|Y! and robots.txt|
| 1:23 pm on May 6, 2008 (gmt 0)|
My robots.txt file is more than a year old and has always been respected.
Lately I added some *.swf files to a disallowed directory and Y! goes after them. This directory also holds *.jpg and *.gif files which it ignores.
What does Y! not understand in :
Anyone else seen this before ?
| 1:52 pm on May 6, 2008 (gmt 0)|
the code is fine.. then whats wrong with Y!.. hey sfaffa.. I have been caught in the same condition and found zlich after experimenting robots.txt file... these days crawler make no sense while reading a robots.txt...
| 2:09 pm on May 6, 2008 (gmt 0)|
Slurp, like all robots, will obey the first robots.txt record that applies to its User-agent string. So be sure that you don't have any other records specific to Slurp, because if you do, it will honor only the first one.
Also, make sure the syntax of your file is 100% correct; All comments on separate lines starting with "#", and one and only one blank line after each record (including the last one).
Also, it's possible that Slurp has not yet processed your new robots.txt file. I prefer to post a new robots.txt file at least 24 hours before adding any content that I don't want spidered.
None of this may be applicable -- Just taking some guesses based on what you posted.
I have noticed that Slurp tries to fetch indexes for directories in which it has found content. That is, if it finds a link to /pages/foo.html, it may try to fetch /pages/. On Apache servers with "Options -Indexes" set, this results in a 403-Forbidden response. Similarly-configured IIS servers probably do the same. However, Slurp does seem to honor robots.txt even when doing this -- I've only seen it when fetching pages in that directory is allowed, and the only strange thing about it is that it's trying to fetch a directory index which is not linked-to anywhere on the Web.
| 4:16 pm on May 6, 2008 (gmt 0)|
Thank you Jim, as always, a most explicit reply.

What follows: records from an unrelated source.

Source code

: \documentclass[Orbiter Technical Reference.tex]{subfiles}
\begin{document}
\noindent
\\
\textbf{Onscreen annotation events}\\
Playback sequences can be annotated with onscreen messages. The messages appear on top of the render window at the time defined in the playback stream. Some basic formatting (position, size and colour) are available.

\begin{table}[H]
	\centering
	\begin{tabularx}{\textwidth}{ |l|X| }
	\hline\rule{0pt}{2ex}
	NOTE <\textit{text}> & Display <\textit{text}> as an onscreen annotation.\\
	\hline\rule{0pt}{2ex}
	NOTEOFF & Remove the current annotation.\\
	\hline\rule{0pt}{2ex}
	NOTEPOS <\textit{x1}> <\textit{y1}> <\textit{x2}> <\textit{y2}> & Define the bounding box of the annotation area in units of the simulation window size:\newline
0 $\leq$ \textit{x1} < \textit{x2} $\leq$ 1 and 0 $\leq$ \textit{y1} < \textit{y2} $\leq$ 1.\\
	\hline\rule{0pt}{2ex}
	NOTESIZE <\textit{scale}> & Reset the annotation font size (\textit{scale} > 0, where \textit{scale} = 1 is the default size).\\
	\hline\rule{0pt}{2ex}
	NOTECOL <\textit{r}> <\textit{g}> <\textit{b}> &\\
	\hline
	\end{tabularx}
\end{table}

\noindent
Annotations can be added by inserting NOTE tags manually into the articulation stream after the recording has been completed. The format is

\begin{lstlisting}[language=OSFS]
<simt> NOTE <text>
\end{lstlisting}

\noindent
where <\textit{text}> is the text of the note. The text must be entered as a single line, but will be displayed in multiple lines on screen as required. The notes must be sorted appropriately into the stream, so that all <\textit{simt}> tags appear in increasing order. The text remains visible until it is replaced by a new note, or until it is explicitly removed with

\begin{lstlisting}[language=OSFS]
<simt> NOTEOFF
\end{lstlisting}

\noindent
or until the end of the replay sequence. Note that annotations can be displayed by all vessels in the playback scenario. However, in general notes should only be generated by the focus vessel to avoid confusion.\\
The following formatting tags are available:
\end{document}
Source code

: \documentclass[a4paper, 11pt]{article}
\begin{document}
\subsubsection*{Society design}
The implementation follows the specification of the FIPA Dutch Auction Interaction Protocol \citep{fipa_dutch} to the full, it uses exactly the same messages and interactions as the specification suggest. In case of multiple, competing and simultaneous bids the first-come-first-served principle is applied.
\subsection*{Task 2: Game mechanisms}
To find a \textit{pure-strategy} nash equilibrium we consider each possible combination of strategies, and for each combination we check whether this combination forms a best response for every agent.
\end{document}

|...you don't have any other records specific to Slurp, because if you do, it will honor only the first one. |
No mention of Slurp in the entire robots.txt file
|the syntax of your file is 100% correct |
checked and correct
|...Slurp has not yet processed your new robots.txt file |
File date : # Last Updated: 19/05/2007
Since then no new rules added to the robots.txt file, only new *.swf files added to the restricted directory
|...if it finds a link to /pages/foo.html, it may try to fetch /pages/ |
The directory /images/ contains no "text" files, ie html, asp, etc only image files, jpg, gif and swf which are displayed on pages outside that directory and it's only the *.swf type of files that Y! has fetched several times now.
| 6:36 pm on May 6, 2008 (gmt 0)|
Have you checked your robots.txt file by using Google webmaster tools? Try another thing, create a new robots.txt file and place in a root. Wait for a day, and see the results.